Like the LDS Church, but unlike the Community of Christ, the Temple Lot church limits its priesthood offices to men.

===Authority===
The Church of Christ assumes its authority from Joseph Smith and Oliver Cowdery's account of May 15, 1829, when John the Baptist came to them and ordained them to the Priesthood of Aaron, "which holds the keys of the ministering of angels, and of the gospel of repentance, and of baptism by immersion for the remission of sins; and this shall never be taken again from the earth until the sons of Levi do offer again an offering unto the Lord in righteousness". John said that he came to them on behalf of the ancient apostles Peter, James, and John. In Smith's account, he and Cowdery were baptized and were given the keys of the Aaronic priesthood, which included the authority to baptize. The messenger told them that the priesthood they were ordained to did not hold the keys of conferring the gift of the Holy Ghost, but that that authority would be conferred upon them later. Smith and Cowdery reported that Peter, James, and John visited them later that same year and bestowed upon them the higher Melchizedek priesthood.

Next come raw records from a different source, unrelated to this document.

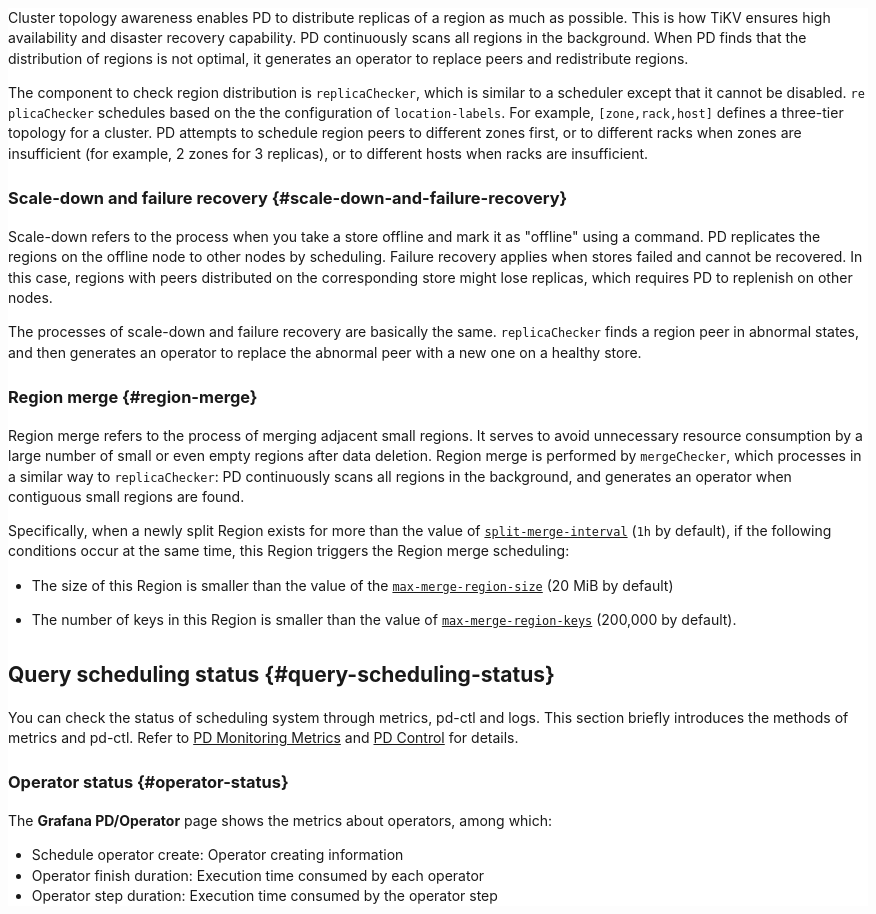 Cluster topology awareness enables PD to distribute replicas of a region as much as possible. This is how TiKV ensures high availability and disaster recovery capability. PD continuously scans all regions in the background. When PD finds that the distribution of regions is not optimal, it generates an operator to replace peers and redistribute regions.

The component to check region distribution is `replicaChecker`, which is similar to a scheduler except that it cannot be disabled. `replicaChecker` schedules based on the the configuration of `location-labels`. For example, `[zone,rack,host]` defines a three-tier topology for a cluster. PD attempts to schedule region peers to different zones first, or to different racks when zones are insufficient (for example, 2 zones for 3 replicas), or to different hosts when racks are insufficient.

### Scale-down and failure recovery {#scale-down-and-failure-recovery}

Scale-down refers to the process when you take a store offline and mark it as "offline" using a command. PD replicates the regions on the offline node to other nodes by scheduling. Failure recovery applies when stores failed and cannot be recovered. In this case, regions with peers distributed on the corresponding store might lose replicas, which requires PD to replenish on other nodes.

The processes of scale-down and failure recovery are basically the same. `replicaChecker` finds a region peer in abnormal states, and then generates an operator to replace the abnormal peer with a new one on a healthy store.

### Region merge {#region-merge}

Region merge refers to the process of merging adjacent small regions. It serves to avoid unnecessary resource consumption by a large number of small or even empty regions after data deletion. Region merge is performed by `mergeChecker`, which processes in a similar way to `replicaChecker`: PD continuously scans all regions in the background, and generates an operator when contiguous small regions are found.

Specifically, when a newly split Region exists for more than the value of [`split-merge-interval`](/pd-configuration-file.md#split-merge-interval) (`1h` by default), if the following conditions occur at the same time, this Region triggers the Region merge scheduling:

-   The size of this Region is smaller than the value of the [`max-merge-region-size`](/pd-configuration-file.md#max-merge-region-size) (20 MiB by default)

-   The number of keys in this Region is smaller than the value of [`max-merge-region-keys`](/pd-configuration-file.md#max-merge-region-keys) (200,000 by default).

## Query scheduling status {#query-scheduling-status}

You can check the status of scheduling system through metrics, pd-ctl and logs. This section briefly introduces the methods of metrics and pd-ctl. Refer to [PD Monitoring Metrics](/grafana-pd-dashboard.md) and [PD Control](/pd-control.md) for details.

### Operator status {#operator-status}

The **Grafana PD/Operator** page shows the metrics about operators, among which:

-   Schedule operator create: Operator creating information
-   Operator finish duration: Execution time consumed by each operator
-   Operator step duration: Execution time consumed by the operator step
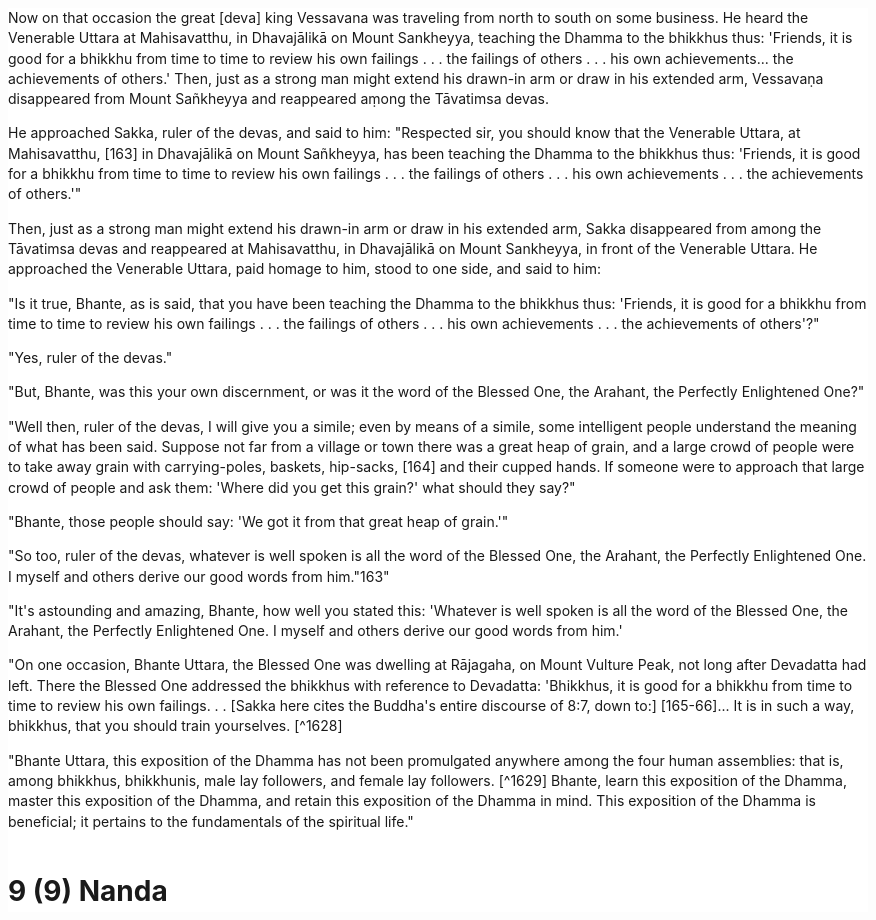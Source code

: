 Now on that occasion the great [deva] king Vessavana was traveling from north to south on some business. He heard the Venerable Uttara at Mahisavatthu, in Dhavajālikā on Mount Sankheyya, teaching the Dhamma to the bhikkhus thus: 'Friends, it is good for a bhikkhu from time to time to review his own failings . . . the failings of others . . . his own achievements... the achievements of others.' Then, just as a strong man might extend his drawn-in arm or draw in his extended arm, Vessavaṇa disappeared from Mount Sañkheyya and reappeared aṃong the Tāvatimsa devas.

He approached Sakka, ruler of the devas, and said to him: "Respected sir, you should know that the Venerable Uttara, at Mahisavatthu, [163] in Dhavajālikā on Mount Sañkheyya, has been teaching the Dhamma to the bhikkhus thus: 'Friends, it is good for a bhikkhu from time to time to review his own
failings . . . the failings of others . . . his own achievements . . . the achievements of others.'"

Then, just as a strong man might extend his drawn-in arm or draw in his extended arm, Sakka disappeared from among the Tāvatimsa devas and reappeared at Mahisavatthu, in Dhavajālikā on Mount Sankheyya, in front of the Venerable Uttara. He approached the Venerable Uttara, paid homage to him, stood to one side, and said to him:

"Is it true, Bhante, as is said, that you have been teaching the Dhamma to the bhikkhus thus: 'Friends, it is good for a bhikkhu from time to time to review his own failings . . . the failings of others . . . his own achievements . . . the achievements of others'?"

"Yes, ruler of the devas."

"But, Bhante, was this your own discernment, or was it the word of the Blessed One, the Arahant, the Perfectly Enlightened One?"

"Well then, ruler of the devas, I will give you a simile; even by means of a simile, some intelligent people understand the meaning of what has been said. Suppose not far from a village or town there was a great heap of grain, and a large crowd of people were to take away grain with carrying-poles, baskets, hip-sacks, [164] and their cupped hands. If someone were to approach that large crowd of people and ask them: 'Where did you get this grain?' what should they say?"

"Bhante, those people should say: 'We got it from that great heap of grain.'"

"So too, ruler of the devas, whatever is well spoken is all the word of the Blessed One, the Arahant, the Perfectly Enlightened One. I myself and others derive our good words from him."163"

"It's astounding and amazing, Bhante, how well you stated this: 'Whatever is well spoken is all the word of the Blessed One, the Arahant, the Perfectly Enlightened One. I myself and others derive our good words from him.'

"On one occasion, Bhante Uttara, the Blessed One was dwelling at Rājagaha, on Mount Vulture Peak, not long after Devadatta had left. There the Blessed One addressed the bhikkhus with reference to Devadatta: 'Bhikkhus, it is good for a bhikkhu from time to time to review his own failings. . . [Sakka here cites
the Buddha's entire discourse of 8:7, down to:] [165-66]... It is in such a way, bhikkhus, that you should train yourselves. [^1628]

"Bhante Uttara, this exposition of the Dhamma has not been promulgated anywhere among the four human assemblies: that is, among bhikkhus, bhikkhunis, male lay followers, and female lay followers. [^1629] Bhante, learn this exposition of the Dhamma, master this exposition of the Dhamma, and retain this exposition of the Dhamma in mind. This exposition of the Dhamma is beneficial; it pertains to the fundamentals of the spiritual life."

# 9 (9) Nanda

===The only true church===
The Church of Christ teaches that it is the only true church in the modern world. As published on the official church website: "There is no other authority to represent the Kingdom of God on the earth in modern times, nor had there been in the churches for 1260 years prior to 1830".

===Scriptures===
The Church of Christ rejects the Doctrine and Covenants and the Pearl of Great Price, as well as Joseph Smith's "Inspired Version" of the Bible, preferring to use only the King James Bible and the Book of Mormon as doctrinal standards. The Book of Commandments is accepted as being superior to the Doctrine and Covenants as a compendium of Smith's early revelations (due to changes effected in many Doctrine and Covenants sections that had earlier been printed in the Book of Commandments), but is not accorded the same status as the Bible or Book of Mormon. The Temple Lot church publishes its own edition of the Book of Mormon, identical in chaptering and versification to versions printed by the Community of Christ. "The Word of the Lord", used by the Fettingite and Elijah Message organizations, which broke off from the Temple Lot church, is rejected; however, the Temple Lot church maintains an openness to the idea that revelation might conceivably come to any member of the church at any time, whether male or female, ordained to the priesthood or not.

===Other doctrinal distinctions===
Baptism for the dead, celestial marriage, plural marriage, and exaltation doctrines are all rejected by the Temple Lot church. The offices of high priest and patriarch are also rejected as being "doctrinal innovations" not sanctioned in the Bible, Book of Mormon, or Book of Commandments.

===Temples===
Temple Lot church members still believe that a temple will be reared on the Temple Lot, but it will not be like any of the LDS Church or Community of Christ temples currently in use. Rather, it has been generally described by the Temple Lot organization as a place for Jesus to show himself and "endow his servants whom he chooses with power to preach the gospel in all the world to every kindred, tongue, and people, that the promise of God to Israel may be fulfilled". The church does not accept the legitimacy of the Community of Christ's Independence Temple, located across the street from the Temple Lot, nor of any of the over 200 temples constructed by the LDS Church.

===David Whitmer===
Doctrines of the Church of Christ are heavily influenced by the writings of David Whitmer, a leading figure of early Mormonism who was expelled from Smith's church in 1838. In 1887, Whitmer published a pamphlet deeply critical of Sidney Rigdon and Smith. This pamphlet, entitled "An Address to all Believers in Christ", is widely read and promoted among members of the Church of Christ today, and is on sale in the lobby of its headquarters building. In it, Whitmer repeatedly claims that Smith had "fallen"—or began to "fall"—from his divine calling almost as soon as the church was established in 1830, or perhaps even before then. Whitmer's reasoning includes his charge that Smith was to have "pretended to no other gift" except the translation of the Book of Mormon, and was never to be more than a "first elder" among "fellow elders" in the fledgling church.